## EXTRACTED DATA
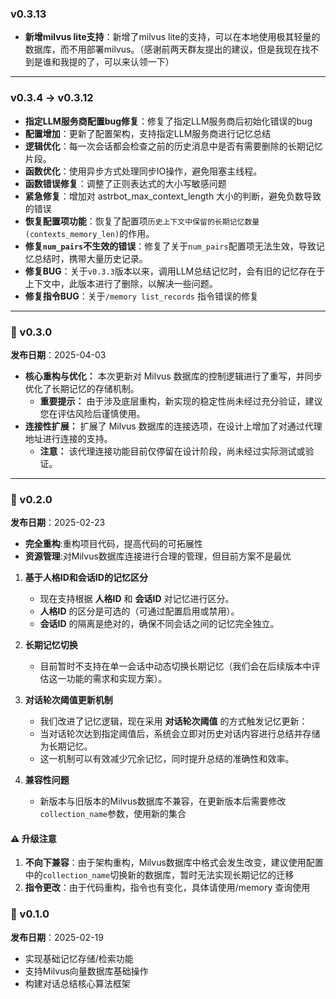 ### v0.3.13
- **新增milvus lite支持**：新增了milvus lite的支持，可以在本地使用极其轻量的数据库，而不用部署milvus。（感谢前两天群友提出的建议，但是我现在找不到是谁和我提的了，可以来认领一下）

---

### v0.3.4 -> v0.3.12
- **指定LLM服务商配置bug修复**：修复了指定LLM服务商后初始化错误的bug
- **配置增加**：更新了配置架构，支持指定LLM服务商进行记忆总结
- **逻辑优化**：每一次会话都会检查之前的历史消息中是否有需要删除的长期记忆片段。
- **函数优化**：使用异步方式处理同步IO操作，避免阻塞主线程。
- **函数错误修复**：调整了正则表达式的大小写敏感问题
- **紧急修复**：增加对 astrbot_max_context_length 大小的判断，避免负数导致的错误
- **恢复配置项功能**：恢复了配置项`历史上下文中保留的长期记忆数量 (contexts_memory_len)`的作用。
- **修复`num_pairs`不生效的错误**：修复了关于`num_pairs`配置项无法生效，导致记忆总结时，携带大量历史记录。
- **修复BUG**：关于`v0.3.3`版本以来，调用LLM总结记忆时，会有旧的记忆存在于上下文中，此版本进行了删除，以解决一些问题。
- **修复指令BUG**：关于`/memory list_records` 指令错误的修复

---

### 🌱 v0.3.0
**发布日期**：2025-04-03

*   **核心重构与优化：** 本次更新对 Milvus 数据库的控制逻辑进行了重写，并同步优化了长期记忆的存储机制。
    *   **重要提示：** 由于涉及底层重构，新实现的稳定性尚未经过充分验证，建议您在评估风险后谨慎使用。
*   **连接性扩展：** 扩展了 Milvus 数据库的连接选项，在设计上增加了对通过代理地址进行连接的支持。
    *   **注意：** 该代理连接功能目前仅停留在设计阶段，尚未经过实际测试或验证。

---

### 🚀 v0.2.0
**发布日期**：2025-02-23
- **完全重构**:重构项目代码，提高代码的可拓展性
- **资源管理**:对Milvus数据库连接进行合理的管理，但目前方案不是最优

1. **基于人格ID和会话ID的记忆区分**
    - 现在支持根据 **人格ID** 和 **会话ID** 对记忆进行区分。
    - **人格ID** 的区分是可选的（可通过配置启用或禁用）。
    - **会话ID** 的隔离是绝对的，确保不同会话之间的记忆完全独立。

2. **长期记忆切换**
    - 目前暂时不支持在单一会话中动态切换长期记忆（我们会在后续版本中评估这一功能的需求和实现方案）。

3. **对话轮次阈值更新机制**
    - 我们改进了记忆逻辑，现在采用 **对话轮次阈值** 的方式触发记忆更新：
    - 当对话轮次达到指定阈值后，系统会立即对历史对话内容进行总结并存储为长期记忆。
    - 这一机制可以有效减少冗余记忆，同时提升总结的准确性和效率。

4. **兼容性问题**
    - 新版本与旧版本的Milvus数据库不兼容，在更新版本后需要修改`collection_name`参数，使用新的集合

#### ⚠️ 升级注意
1. **不向下兼容**：由于架构重构，Milvus数据库中格式会发生改变，建议使用配置中的`collection_name`切换新的数据库，暂时无法实现长期记忆的迁移
2. **指令更改**：由于代码重构，指令也有变化，具体请使用/memory 查询使用

### 🌱 v0.1.0
**发布日期**：2025-02-19
- 实现基础记忆存储/检索功能  
- 支持Milvus向量数据库基础操作
- 构建对话总结核心算法框架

## TASK REQUIREMENTS
Please copy the data shown above precisely, leaving the images out.

## ANSWER TO THE PROBLEM
 ### v0.3.13
- **新增milvus lite支持**：新增了milvus lite的支持，可以在本地使用极其轻量的数据库，而不用部署milvus。（感谢前两天群友提出的建议，但是我现在找不到是谁和我提的了，可以来认领一下）

---

### v0.3.4 -> v0.3.12
- **指定LLM服务商配置bug修复**：修复了指定LLM服务商后初始化错误的bug
- **配置增加**：更新了配置架构，支持指定LLM服务商进行记忆总结
- **逻辑优化**：每一次会话都会检查之前的历史消息中是否有需要删除的长期记忆片段。
- **函数优化**：使用异步方式处理同步IO操作，避免阻塞主线程。
- **函数错误修复**：调整了正则表达式的大小写敏感问题
- **紧急修复**：增加对 astrbot_max_context_length 大小的判断，避免负数导致的错误
- **恢复配置项功能**：恢复了配置项`历史上下文中保留的长期记忆数量 (contexts_memory_len)`的作用。
- **修复`num_pairs`不生效的错误**：修复了关于`num_pairs`配置项无法生效，导致记忆总结时，携带大量历史记录。
- **修复BUG**：关于`v0.3.3`版本以来，调用LLM总结记忆时，会有旧的记忆存在于上下文中，此版本进行了删除，以解决一些问题。
- **修复指令BUG**：关于`/memory list_records` 指令错误的修复

---

### 🌱 v0.3.0
**发布日期**：2025-04-03

*   **核心重构与优化：** 本次更新对 Milvus 数据库的控制逻辑进行了重写，并同步优化了长期记忆的存储机制。
    *   **重要提示：** 由于涉及底层重构，新实现的稳定性尚未经过充分验证，建议您在评估风险后谨慎使用。
*   **连接性扩展：** 扩展了 Milvus 数据库的连接选项，在设计上增加了对通过代理地址进行连接的支持。
    *   **注意：** 该代理连接功能目前仅停留在设计阶段，尚未经过实际测试或验证。

---

### 🚀 v0.2.0
**发布日期**：2025-02-23
- **完全重构**:重构项目代码，提高代码的可拓展性
- **资源管理**:对Milvus数据库连接进行合理的管理，但目前方案不是最优

1. **基于人格ID和会话ID的记忆区分**
    - 现在支持根据 **人格ID** 和 **会话ID** 对记忆进行区分。
    - **人格ID** 的区分是可选的（可通过配置启用或禁用）。
    - **会话ID** 的隔离是绝对的，确保不同会话之间的记忆完全独立。

2. **长期记忆切换**
    - 目前暂时不支持在单一会话中动态切换长期记忆（我们会在后续版本中评估这一功能的需求和实现方案）。

3. **对话轮次阈值更新机制**
    - 我们改进了记忆逻辑，现在采用 **对话轮次阈值** 的方式触发记忆更新：
    - 当对话轮次达到指定阈值后，系统会立即对历史对话内容进行总结并存储为长期记忆。
    - 这一机制可以有效减少冗余记忆，同时提升总结的准确性和效率。

4. **兼容性问题**
    - 新版本与旧版本的Milvus数据库不兼容，在更新版本后需要修改`collection_name`参数，使用新的集合

#### ⚠️ 升级注意
1. **不向下兼容**：由于架构重构，Milvus数据库中格式会发生改变，建议使用配置中的`collection_name`切换新的数据库，暂时无法实现长期记忆的迁移
2. **指令更改**：由于代码重构，指令也有变化，具体请使用/memory 查询使用

### 🌱 v0.1.0
**发布日期**：2025-02-19
- 实现基础记忆存储/检索功能  
- 支持Milvus向量数据库基础操作
- 构建对话总结核心算法框架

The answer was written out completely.